_WHAT THE EXERCISE ASKS_
In the entries that follow, find the line containing "If this project is deployed"; from there, copy every line exactly through the line containing "- If you find".

_THE RECORDS_
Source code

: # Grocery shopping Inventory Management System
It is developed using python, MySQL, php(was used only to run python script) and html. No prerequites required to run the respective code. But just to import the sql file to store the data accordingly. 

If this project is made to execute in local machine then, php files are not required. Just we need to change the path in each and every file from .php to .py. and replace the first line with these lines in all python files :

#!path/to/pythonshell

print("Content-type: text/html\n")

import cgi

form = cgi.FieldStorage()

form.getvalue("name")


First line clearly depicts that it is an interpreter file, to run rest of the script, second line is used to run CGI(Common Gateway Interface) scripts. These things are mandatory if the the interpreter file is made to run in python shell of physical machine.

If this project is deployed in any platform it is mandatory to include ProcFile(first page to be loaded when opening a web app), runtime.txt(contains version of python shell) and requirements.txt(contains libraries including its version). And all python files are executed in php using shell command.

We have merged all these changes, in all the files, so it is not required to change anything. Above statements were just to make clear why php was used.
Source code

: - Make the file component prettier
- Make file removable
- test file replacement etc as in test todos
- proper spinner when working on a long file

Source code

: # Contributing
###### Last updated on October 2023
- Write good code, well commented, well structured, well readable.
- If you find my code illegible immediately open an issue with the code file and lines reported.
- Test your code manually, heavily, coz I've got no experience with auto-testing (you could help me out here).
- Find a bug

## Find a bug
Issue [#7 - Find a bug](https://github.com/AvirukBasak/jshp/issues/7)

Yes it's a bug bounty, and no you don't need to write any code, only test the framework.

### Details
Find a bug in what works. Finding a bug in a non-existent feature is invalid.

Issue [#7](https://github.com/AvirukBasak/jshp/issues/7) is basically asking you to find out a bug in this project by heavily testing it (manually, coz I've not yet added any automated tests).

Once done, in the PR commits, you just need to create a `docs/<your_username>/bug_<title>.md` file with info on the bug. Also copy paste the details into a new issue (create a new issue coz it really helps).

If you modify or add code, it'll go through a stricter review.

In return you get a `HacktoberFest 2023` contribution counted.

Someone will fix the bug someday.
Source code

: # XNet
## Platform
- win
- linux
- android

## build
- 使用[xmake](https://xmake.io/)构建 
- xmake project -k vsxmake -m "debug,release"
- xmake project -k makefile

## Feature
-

_ANSWER TO THIS TASK_
If this project is deployed in any platform it is mandatory to include ProcFile(first page to be loaded when opening a web app), runtime.txt(contains version of python shell) and requirements.txt(contains libraries including its version). And all python files are executed in php using shell command.

We have merged all these changes, in all the files, so it is not required to change anything. Above statements were just to make clear why php was used.
Source code

: - Make the file component prettier
- Make file removable
- test file replacement etc as in test todos
- proper spinner when working on a long file

Source code

: # Contributing
###### Last updated on October 2023
- Write good code, well commented, well structured, well readable.
- If you find my code illegible immediately open an issue with the code file and lines reported.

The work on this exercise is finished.